In designing this course, we tried to incorporate the current state of affairs (— in the INTERNET AGE—) when it comes to learning a programming language, where the sheer amount of resources
at our disposal can be both a curse and a blessing. This is no less true for SAS programming. There are more than enough resources for anyone embarking
on the goal of learning or upgrading their skills in SAS to rely on: (1) SAS particularly extensive documentation about all of their products, (2) the dynamically active community of programmers and users and their contributions; (3) the no less important arrays of courses (paid or not) offered, (4) and even the ability to learn from people next to us. We believe that none of these options is either the definitive solution, nor worthless.
However, for a learner, especially those with no prior knowledge about the programming, making the right choices can be both stressful and/or costly.
So we designed this course in a way to allow you to see the forest from steps/far away or from above so to help you build a contextual self-awareness before you step into it.
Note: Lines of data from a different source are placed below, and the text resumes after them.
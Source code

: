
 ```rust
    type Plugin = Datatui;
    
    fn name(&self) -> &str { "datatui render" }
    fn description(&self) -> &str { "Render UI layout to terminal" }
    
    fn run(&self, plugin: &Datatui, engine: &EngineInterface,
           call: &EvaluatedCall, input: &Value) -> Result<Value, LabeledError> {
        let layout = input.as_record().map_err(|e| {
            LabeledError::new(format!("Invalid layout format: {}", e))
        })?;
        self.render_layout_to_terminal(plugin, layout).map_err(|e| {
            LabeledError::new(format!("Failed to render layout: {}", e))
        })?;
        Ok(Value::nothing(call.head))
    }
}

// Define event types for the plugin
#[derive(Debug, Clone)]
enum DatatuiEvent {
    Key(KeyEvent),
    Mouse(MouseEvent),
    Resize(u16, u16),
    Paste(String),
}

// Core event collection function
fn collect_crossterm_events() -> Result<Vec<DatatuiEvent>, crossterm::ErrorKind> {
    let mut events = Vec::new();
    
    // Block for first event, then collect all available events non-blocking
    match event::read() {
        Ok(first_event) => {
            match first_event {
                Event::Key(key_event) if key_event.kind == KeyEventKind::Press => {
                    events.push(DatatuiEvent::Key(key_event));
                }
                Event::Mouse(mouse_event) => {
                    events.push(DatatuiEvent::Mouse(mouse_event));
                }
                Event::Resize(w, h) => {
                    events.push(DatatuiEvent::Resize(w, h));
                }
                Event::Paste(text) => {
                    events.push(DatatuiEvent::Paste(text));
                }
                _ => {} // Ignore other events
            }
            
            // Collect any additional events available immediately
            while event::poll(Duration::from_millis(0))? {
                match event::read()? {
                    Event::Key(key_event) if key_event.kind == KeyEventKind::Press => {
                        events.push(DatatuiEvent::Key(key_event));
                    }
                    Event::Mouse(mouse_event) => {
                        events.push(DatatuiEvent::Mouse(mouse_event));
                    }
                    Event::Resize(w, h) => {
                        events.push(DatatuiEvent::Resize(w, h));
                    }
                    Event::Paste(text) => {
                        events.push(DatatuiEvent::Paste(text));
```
Once, you have a sense of how your achievement will look like when you get there, we are convinced that (1) the journey will be less stressful, (2) any prior investment you have made or any investment you will make on that front will add value to this one. If you follow through our offer and give it a real try, many of the resources, you have found confusing before will likely start to sound valuable for you. In order to balance the need to help you get a complete picture of SAS programming and not make your journey endless, we put a serious emphasis on the WHY: why SAS does something the way it does; we go to the essential elements of each SAS component, so that you learn more than just the mechanics of making it work when you need it.
For example, in preparing the lesson about MACROS, we made sure to answer the following questions, among other things:
– Why do we need macros?
– how do we create macros (the different methods)
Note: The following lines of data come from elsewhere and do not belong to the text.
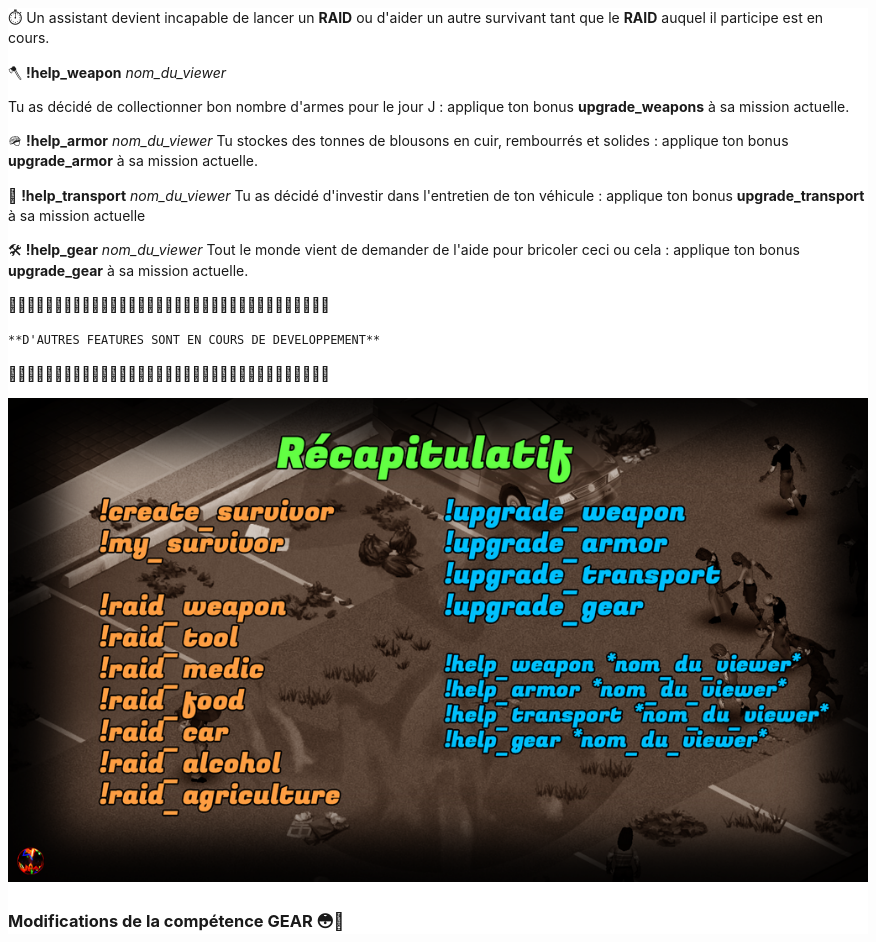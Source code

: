 ⏱️  Un assistant devient incapable de lancer un **RAID** ou d'aider un autre survivant tant que le **RAID** auquel il participe est en cours.

🪓 **!help_weapon** *nom_du_viewer*

Tu as décidé de collectionner bon nombre d'armes pour le jour J : applique ton bonus **upgrade_weapons** à sa mission actuelle.

🪖 **!help_armor** *nom_du_viewer*
Tu stockes des tonnes de blousons en cuir, rembourrés et solides : applique ton bonus **upgrade_armor** à sa mission actuelle.

🚙 **!help_transport** *nom_du_viewer*
Tu as décidé d'investir dans l'entretien de ton véhicule : applique ton bonus **upgrade_transport** à sa mission actuelle

🛠️ **!help_gear** *nom_du_viewer*
Tout le monde vient de demander de l'aide pour bricoler ceci ou cela : applique ton bonus **upgrade_gear** à sa mission actuelle.

🚧🚧🚧🚧🚧🚧🚧🚧🚧🚧🚧🚧🚧🚧🚧🚧🚧🚧🚧🚧🚧🚧🚧🚧🚧🚧🚧🚧🚧🚧🚧🚧🚧🚧🚧

    **D'AUTRES FEATURES SONT EN COURS DE DEVELOPPEMENT**

🚧🚧🚧🚧🚧🚧🚧🚧🚧🚧🚧🚧🚧🚧🚧🚧🚧🚧🚧🚧🚧🚧🚧🚧🚧🚧🚧🚧🚧🚧🚧🚧🚧🚧🚧

![1682094653904](9.png)


### Modifications de la compétence GEAR 😳💪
– why do we need different methods to create macros? how do the different methods compare?
– and when it comes to these tools, we let you know upfront that there are limitations (don’t even know why we find the need to repeat this to you— everybody knows that there is no such thing as a perfect/bugs free tool when it comes to POGRAMMING). So expect errors and work to fix them; any error you manage to fix yourself is one more stair on your stairways to professional experience. Don’t be afraid of carefully reading your log, then your code again before you throw the towel; the most elementary errors (simple syntax errors, typos…) are the ones that will stick with you the longest in your journey. We highlighted some of those limitations (ex.: macro quoting).
At a high level, here is what we cover:
Part I: SAS Programming components
Lesson 1: DATA STEP
Lesson 2: PROC STEPS
Lesson 3: PROC SQL
Lesson 4: MACROS
Part II: SAS Programming Structure
Lesson 1: STEPS and STATEMENTS
Lesson 2: More on DATA STEP
Part III: Reading data into SAS
Lesson 1: Reading from various sources
Lesson 2: Reading using INPUT STYLES (raw data)
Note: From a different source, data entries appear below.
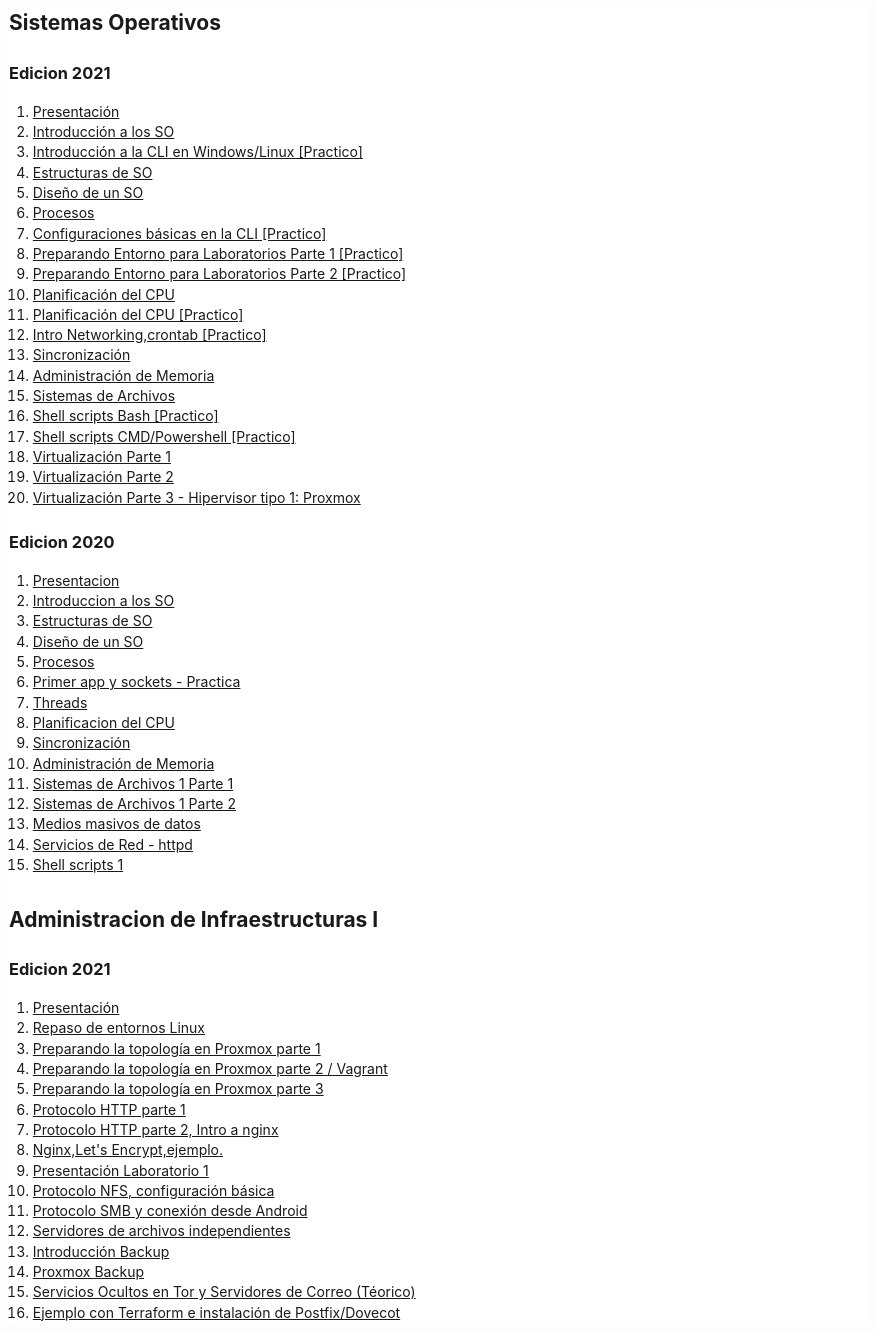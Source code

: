 ## Sistemas Operativos
### Edicion 2021
1. [Presentación](https://youtu.be/kFo7dl6KXFg)
2. [Introducción a los SO](https://www.youtube.com/watch?v=XpSBlriTvuM)
3. [Introducción a la CLI en Windows/Linux [Practico]](https://www.youtube.com/watch?v=h5o-PzrEZ2s)
4. [Estructuras de SO](https://www.youtube.com/watch?v=icKy1N64cQ4)
5. [Diseño de un SO](https://www.youtube.com/watch?v=xcTLFWoS2gk)
6. [Procesos](https://www.youtube.com/watch?v=vZfhpOQBwtQ)
7. [Configuraciones básicas en la CLI [Practico]](https://youtu.be/PPa1PO8t5fY)
8. [Preparando Entorno para Laboratorios Parte 1 [Practico]](https://youtu.be/IVIvLNWK3g8)
9. [Preparando Entorno para Laboratorios Parte 2 [Practico]](https://www.youtube.com/watch?v=m0_vn_uDkc0)
10. [Planificación del CPU](https://www.youtube.com/watch?v=PUGemlthlNg)
11. [Planificación del CPU [Practico]](https://www.youtube.com/watch?v=d2kX-0j-9tw)
12. [Intro Networking,crontab [Practico]](https://youtu.be/We4iHfa2osI)
13. [Sincronización](https://youtu.be/L5mEVqHwHNw)
14. [Administración de Memoria](https://www.youtube.com/watch?v=vHI1gnTA9Kw)
15. [Sistemas de Archivos](https://www.youtube.com/watch?v=HDp8LPpTXYI)
16. [Shell scripts Bash [Practico]](https://www.youtube.com/watch?v=Aa2hl4waHlI)
17. [Shell scripts CMD/Powershell [Practico]](https://www.youtube.com/watch?v=60sqebXojoU)
18. [Virtualización Parte 1](https://www.youtube.com/watch?v=bEFxawyn4hM)
19. [Virtualización Parte 2](https://www.youtube.com/watch?v=lcC3LDALh94)
20. [Virtualización Parte 3 - Hipervisor tipo 1: Proxmox]()

### Edicion 2020
1. [Presentacion](https://www.youtube.com/watch?v=Tyi_FrBXb9k)
2. [Introduccion a los SO](https://www.youtube.com/watch?v=XpSBlriTvuM)
3. [Estructuras de SO](https://www.youtube.com/watch?v=icKy1N64cQ4)
4. [Diseño de un SO](https://www.youtube.com/watch?v=xcTLFWoS2gk)
5. [Procesos](https://www.youtube.com/watch?v=vZfhpOQBwtQ)
6. [Primer app y sockets - Practica](https://www.youtube.com/watch?v=m7qdxt8aVjI)
7. [Threads](https://www.youtube.com/watch?v=ehmv1V9d9HY)
8. [Planificacion del CPU](https://www.youtube.com/watch?v=7Df1aQRPG3U)
9. [Sincronización](https://www.youtube.com/watch?v=ODKqyIi2JE4)
11. [Administración de Memoria](https://www.youtube.com/watch?v=vHI1gnTA9Kw)
12. [Sistemas de Archivos 1 Parte 1](https://www.youtube.com/watch?v=o6VEJta0MaI)
13. [Sistemas de Archivos 1 Parte 2](https://www.youtube.com/watch?v=4Ptgxy6QOeA)
14. [Medios masivos de datos](https://www.youtube.com/watch?v=b2S38SuWTdY)
15. [Servicios de Red - httpd](https://www.youtube.com/watch?v=jTS3vc6OjKA)
16. [Shell scripts 1](https://www.youtube.com/watch?v=gZYppN07yBk)

## Administracion de Infraestructuras I
### Edicion 2021
1. [Presentación](https://youtu.be/YlzcyCRAS1Y)
2. [Repaso de entornos Linux](https://www.youtube.com/watch?v=GKG74EXWafI)
3. [Preparando la topología en Proxmox parte 1](https://youtu.be/HjdQcmMJOMM)
4. [Preparando la topología en Proxmox parte 2 / Vagrant](https://youtu.be/GVqTGzqt_aU)
5. [Preparando la topología en Proxmox parte 3](https://youtu.be/ppLBLbZvpXc)
6. [Protocolo HTTP parte 1](https://youtu.be/-2dQJppUosw)
7. [Protocolo HTTP parte 2, Intro a nginx](https://www.youtube.com/watch?v=o6LIPF1nGOk)
8. [Nginx,Let's Encrypt,ejemplo.](https://www.youtube.com/watch?v=qQbC28aBRcg)
9. [Presentación Laboratorio 1](https://youtu.be/5IZRlX-dFyg)
11. [Protocolo NFS, configuración básica](https://www.youtube.com/watch?v=NV5LO0c8s2Q)
12. [Protocolo SMB y conexión desde Android](https://www.youtube.com/watch?v=LJ8skZHxx00)
13. [Servidores de archivos independientes](https://www.youtube.com/watch?v=xHTE6-SkP4w)
14. [Introducción Backup](https://www.youtube.com/watch?v=YnCX3GuHufM)
15. [Proxmox Backup](https://www.youtube.com/watch?v=E1q2IOQXiv8)
16. [Servicios Ocultos en Tor y Servidores de Correo (Téorico)](https://youtu.be/rNOFyJXkZRM)
17. [Ejemplo con Terraform e instalación de Postfix/Dovecot](https://www.youtube.com/watch?v=l3kLsRd2Ioo)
Part IV: SAS Program Data Vector (PDV)
As you can see, we cover most SAS components/programming elements. For each lesson, we start with a few basic notions and expand in level of difficulty throughout the lesson.
Whether you intend to prepare SAS based certification (without going through the usual painful memorization exercise) or list this language on your resume, we are convinced that this course will helps you achieve your goals. A lot of practice exercises were included; they are targeted mostly at people who are acquiring this course with certification (base SAS) in mind.